Achso - warum es SC Nummer vier in den Club verschlägt, habe ich auch nicht so recht aus dem Entwurf herauslesen können.
Showdown
Wenn es eine Sache gibt, die Spieler meiner Erfahrung nach noch weniger mögen als durch Bewusstlosigkeit o.ä. die Kontrolle über ihren Charakter zu verliefen, dann ist es diese Kontrolle bei vollem Bewusstsein zu verlieren und als statischer Teil der Kulisse zuzusehen, wie die NSC des SL die atemberaubendsten Dinge vollbringen.
Die Notiz: "Ab jetzt steht es den SCs Frei zu handeln..." liest sich als ob genau so ein Stimmungskiller an der genannten Stelle im Entwurf vorgesehen ist.
Diese Entscheidung würde ich zumindest noch einmal gründlich überdenken.
Fazit
So, ich glaube ich bin durch.
Nun wegen des recht langen Texts aber nicht erschrecken lassen.
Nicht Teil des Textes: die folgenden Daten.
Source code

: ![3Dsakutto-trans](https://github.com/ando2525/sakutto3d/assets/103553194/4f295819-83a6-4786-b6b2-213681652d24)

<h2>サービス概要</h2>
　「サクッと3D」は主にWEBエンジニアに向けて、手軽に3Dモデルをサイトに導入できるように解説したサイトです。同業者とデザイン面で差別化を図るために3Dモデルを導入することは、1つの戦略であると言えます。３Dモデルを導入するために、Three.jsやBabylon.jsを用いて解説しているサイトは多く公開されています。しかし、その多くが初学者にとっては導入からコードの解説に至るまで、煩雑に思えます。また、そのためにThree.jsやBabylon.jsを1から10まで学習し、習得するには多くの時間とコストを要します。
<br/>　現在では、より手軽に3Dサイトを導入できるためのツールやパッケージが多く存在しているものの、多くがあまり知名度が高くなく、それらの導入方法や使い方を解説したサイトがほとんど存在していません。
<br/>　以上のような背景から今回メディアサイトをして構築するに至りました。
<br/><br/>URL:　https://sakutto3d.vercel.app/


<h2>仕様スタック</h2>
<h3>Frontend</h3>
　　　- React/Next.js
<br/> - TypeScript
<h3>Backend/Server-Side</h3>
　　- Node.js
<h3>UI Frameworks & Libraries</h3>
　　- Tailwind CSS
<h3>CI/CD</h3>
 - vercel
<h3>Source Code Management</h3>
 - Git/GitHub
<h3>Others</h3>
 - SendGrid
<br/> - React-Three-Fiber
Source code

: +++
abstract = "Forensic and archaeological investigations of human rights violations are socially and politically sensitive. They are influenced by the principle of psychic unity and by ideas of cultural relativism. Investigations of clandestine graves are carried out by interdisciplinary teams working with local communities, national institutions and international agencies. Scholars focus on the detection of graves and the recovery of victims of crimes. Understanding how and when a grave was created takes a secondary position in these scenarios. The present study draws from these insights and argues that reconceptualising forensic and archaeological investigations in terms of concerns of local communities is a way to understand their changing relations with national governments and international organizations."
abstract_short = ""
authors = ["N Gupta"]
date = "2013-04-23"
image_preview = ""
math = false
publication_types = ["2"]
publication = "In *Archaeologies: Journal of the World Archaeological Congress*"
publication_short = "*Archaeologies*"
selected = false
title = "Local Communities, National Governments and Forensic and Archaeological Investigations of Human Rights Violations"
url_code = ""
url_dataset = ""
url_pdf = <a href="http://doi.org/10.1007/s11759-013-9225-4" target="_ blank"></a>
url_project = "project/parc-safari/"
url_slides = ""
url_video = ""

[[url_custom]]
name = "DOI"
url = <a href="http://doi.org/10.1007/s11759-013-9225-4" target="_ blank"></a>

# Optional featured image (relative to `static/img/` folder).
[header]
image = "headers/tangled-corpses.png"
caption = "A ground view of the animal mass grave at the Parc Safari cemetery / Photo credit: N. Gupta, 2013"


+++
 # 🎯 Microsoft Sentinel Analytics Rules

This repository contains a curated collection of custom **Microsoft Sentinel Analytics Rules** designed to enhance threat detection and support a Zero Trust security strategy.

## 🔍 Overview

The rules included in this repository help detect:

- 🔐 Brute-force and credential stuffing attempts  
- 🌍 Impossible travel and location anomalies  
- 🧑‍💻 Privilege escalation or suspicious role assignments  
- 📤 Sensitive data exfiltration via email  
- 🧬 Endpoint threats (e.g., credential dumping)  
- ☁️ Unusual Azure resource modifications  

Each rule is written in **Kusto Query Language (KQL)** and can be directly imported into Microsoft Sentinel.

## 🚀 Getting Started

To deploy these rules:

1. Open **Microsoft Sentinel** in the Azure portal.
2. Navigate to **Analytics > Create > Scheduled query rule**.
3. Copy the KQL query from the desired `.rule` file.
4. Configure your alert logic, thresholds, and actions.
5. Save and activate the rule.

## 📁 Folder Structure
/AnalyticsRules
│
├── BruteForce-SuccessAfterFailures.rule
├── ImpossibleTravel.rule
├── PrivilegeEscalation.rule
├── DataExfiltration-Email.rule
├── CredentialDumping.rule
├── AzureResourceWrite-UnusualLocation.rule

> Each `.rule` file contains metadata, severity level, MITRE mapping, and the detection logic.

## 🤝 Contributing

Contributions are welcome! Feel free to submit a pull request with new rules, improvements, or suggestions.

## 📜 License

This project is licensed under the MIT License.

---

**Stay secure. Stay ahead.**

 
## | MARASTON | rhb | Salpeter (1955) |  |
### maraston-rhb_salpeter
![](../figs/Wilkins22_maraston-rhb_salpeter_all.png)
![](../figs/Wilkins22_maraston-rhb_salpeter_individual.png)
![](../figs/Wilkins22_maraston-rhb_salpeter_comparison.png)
Wenn Du genau hinsiehst wirst Du feststellen, dass ich an den meisten Stellen bloß meine persönliche Vorlieben zum Ausdruck gebracht habe und sich mein Jammern auf hohem Niveau bewegt. Und wenn Du nur lange genug wartest, wird Dir gewiss bald jemand mitteilen, dass er am liebsten das genaue Gegenteil von dem spielt, was ich am Rollenspiel so liebe.
Super gefallen hat mir die Idee die Spieler einzeln mit eigener kleiner Vorgeschichte an das Setting heran zu führen. Wie zahlreich die Facetten, die die WoD bietet sind, geht bei einem gemeinsamen Start am selben Ort zur selben Zeit nicht nur recht schnell unter und lässt sich in der Bandbreite, die Du in die einzelnen Vorgeschichten eingearbeitet hast wohl auf andere Art und Weise gar nicht in so großem Umfang abdecken.
Großes Lob - nicht nur für diesen Ansatz, sondern auch für die besondere Wahl, die Du dabei getroffen hast.
Und ganz besonderes für meinen persönlichen Favoriten die Vorgeschichte Nummer zwei - aber das hast Du ja vermutlich schon weiter oben herausgelesen.
Vielen Dank für Deinen Entwurf und Deinen Mut ihn hier vorzustellen.
Entwürfe wie diesen haben wir für meinen Geschmack hier viel zu selten.